BEGIN

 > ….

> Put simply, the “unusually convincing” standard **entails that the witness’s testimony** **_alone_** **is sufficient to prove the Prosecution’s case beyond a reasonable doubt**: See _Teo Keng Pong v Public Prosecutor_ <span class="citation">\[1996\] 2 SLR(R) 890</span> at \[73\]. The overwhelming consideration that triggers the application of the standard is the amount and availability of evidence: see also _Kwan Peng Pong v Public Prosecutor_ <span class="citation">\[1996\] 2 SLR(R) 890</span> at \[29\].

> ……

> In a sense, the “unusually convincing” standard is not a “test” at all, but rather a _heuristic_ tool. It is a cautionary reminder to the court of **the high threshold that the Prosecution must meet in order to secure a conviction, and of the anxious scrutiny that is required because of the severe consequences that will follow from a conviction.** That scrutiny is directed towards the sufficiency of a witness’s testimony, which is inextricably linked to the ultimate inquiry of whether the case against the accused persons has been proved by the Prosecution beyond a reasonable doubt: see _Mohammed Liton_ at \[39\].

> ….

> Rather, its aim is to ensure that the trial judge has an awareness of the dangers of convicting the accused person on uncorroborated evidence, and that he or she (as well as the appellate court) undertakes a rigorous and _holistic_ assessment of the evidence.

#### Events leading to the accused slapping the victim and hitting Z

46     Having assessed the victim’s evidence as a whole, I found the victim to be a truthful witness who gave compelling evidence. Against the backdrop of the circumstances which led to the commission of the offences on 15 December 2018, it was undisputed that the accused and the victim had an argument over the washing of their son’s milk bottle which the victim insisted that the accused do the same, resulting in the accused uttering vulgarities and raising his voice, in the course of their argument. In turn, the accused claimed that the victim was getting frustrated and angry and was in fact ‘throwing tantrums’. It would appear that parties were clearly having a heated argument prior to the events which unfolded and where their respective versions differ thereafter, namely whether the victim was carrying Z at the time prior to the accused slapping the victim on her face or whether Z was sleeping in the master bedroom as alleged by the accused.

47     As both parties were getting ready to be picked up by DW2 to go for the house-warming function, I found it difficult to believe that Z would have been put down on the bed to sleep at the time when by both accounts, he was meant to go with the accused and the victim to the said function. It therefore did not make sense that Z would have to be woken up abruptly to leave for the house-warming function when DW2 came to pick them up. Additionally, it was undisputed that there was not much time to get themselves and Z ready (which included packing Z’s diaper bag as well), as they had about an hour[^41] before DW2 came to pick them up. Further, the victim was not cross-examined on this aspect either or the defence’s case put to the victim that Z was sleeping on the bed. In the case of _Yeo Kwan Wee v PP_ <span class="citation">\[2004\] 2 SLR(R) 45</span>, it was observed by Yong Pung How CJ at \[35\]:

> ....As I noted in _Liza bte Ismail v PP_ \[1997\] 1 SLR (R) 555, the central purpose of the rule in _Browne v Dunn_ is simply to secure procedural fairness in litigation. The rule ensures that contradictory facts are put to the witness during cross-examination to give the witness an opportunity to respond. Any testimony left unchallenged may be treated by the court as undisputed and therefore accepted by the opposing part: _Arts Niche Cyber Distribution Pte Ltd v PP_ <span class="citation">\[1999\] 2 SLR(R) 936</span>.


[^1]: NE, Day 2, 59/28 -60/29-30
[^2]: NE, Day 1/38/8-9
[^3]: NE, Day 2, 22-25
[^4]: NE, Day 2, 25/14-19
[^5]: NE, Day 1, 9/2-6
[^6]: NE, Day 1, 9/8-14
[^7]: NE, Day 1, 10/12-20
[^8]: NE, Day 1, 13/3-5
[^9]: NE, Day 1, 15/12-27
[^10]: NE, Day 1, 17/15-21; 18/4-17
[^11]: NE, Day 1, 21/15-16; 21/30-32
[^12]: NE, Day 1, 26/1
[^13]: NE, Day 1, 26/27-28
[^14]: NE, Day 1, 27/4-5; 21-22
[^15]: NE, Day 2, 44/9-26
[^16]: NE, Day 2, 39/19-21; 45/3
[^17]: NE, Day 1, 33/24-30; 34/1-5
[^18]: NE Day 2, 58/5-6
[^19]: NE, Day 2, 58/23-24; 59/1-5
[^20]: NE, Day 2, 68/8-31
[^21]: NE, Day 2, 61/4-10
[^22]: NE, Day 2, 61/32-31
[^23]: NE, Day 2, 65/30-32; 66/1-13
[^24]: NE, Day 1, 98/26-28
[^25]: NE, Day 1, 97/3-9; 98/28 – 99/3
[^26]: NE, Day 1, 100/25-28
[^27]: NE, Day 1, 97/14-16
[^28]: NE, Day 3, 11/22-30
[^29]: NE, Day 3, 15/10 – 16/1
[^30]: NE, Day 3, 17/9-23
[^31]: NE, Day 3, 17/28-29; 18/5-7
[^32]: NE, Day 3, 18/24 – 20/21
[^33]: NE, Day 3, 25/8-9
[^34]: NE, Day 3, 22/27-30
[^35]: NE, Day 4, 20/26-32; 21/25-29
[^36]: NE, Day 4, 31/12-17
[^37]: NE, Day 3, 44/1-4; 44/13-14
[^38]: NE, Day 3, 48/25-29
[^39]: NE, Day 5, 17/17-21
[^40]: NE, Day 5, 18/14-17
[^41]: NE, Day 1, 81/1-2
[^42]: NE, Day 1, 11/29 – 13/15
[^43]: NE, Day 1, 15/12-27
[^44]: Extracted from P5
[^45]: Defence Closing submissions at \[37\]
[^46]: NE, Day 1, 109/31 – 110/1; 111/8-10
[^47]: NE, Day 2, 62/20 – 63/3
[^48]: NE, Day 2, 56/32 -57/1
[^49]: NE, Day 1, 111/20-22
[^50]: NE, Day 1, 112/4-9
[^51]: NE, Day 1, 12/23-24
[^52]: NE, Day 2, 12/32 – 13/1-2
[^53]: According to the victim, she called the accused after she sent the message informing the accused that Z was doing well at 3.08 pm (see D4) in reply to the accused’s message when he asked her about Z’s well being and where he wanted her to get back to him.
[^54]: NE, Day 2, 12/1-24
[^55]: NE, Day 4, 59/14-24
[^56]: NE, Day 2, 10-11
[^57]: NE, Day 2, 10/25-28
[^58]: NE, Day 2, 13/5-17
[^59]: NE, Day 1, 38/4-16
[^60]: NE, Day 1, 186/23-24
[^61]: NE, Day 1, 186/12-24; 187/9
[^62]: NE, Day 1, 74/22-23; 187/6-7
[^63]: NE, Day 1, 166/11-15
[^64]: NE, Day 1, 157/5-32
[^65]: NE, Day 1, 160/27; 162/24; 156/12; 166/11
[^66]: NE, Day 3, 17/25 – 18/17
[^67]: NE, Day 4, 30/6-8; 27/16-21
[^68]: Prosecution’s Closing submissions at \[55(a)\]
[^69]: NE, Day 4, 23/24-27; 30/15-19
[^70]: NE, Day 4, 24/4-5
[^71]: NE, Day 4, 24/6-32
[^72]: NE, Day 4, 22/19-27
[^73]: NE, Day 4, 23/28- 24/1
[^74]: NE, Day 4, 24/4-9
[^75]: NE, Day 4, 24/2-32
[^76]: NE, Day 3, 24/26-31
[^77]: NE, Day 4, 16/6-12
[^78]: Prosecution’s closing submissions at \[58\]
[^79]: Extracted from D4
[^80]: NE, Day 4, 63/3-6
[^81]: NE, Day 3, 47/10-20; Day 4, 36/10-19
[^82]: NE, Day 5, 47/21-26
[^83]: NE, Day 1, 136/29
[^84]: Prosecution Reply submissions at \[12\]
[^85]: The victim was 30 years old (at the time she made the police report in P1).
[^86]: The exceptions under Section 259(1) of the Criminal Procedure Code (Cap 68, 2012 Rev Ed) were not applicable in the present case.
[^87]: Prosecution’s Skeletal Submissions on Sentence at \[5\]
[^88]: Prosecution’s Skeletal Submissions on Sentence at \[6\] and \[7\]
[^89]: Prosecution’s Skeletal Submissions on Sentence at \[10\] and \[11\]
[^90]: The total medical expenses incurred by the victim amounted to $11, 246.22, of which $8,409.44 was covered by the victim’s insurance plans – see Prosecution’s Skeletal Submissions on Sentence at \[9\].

END

YOUR INSTRUCTIONS
The expected answer is an exact copy of the lines above, beginning at the line with "[^57]: NE, Day 2, 10/25-28" and ending at the line with "[^64]: NE, Day 1, 157/5-32", with both ends in.

PROBLEM SOLUTION
[^57]: NE, Day 2, 10/25-28
[^58]: NE, Day 2, 13/5-17
[^59]: NE, Day 1, 38/4-16
[^60]: NE, Day 1, 186/23-24
[^61]: NE, Day 1, 186/12-24; 187/9
[^62]: NE, Day 1, 74/22-23; 187/6-7
[^63]: NE, Day 1, 166/11-15
[^64]: NE, Day 1, 157/5-32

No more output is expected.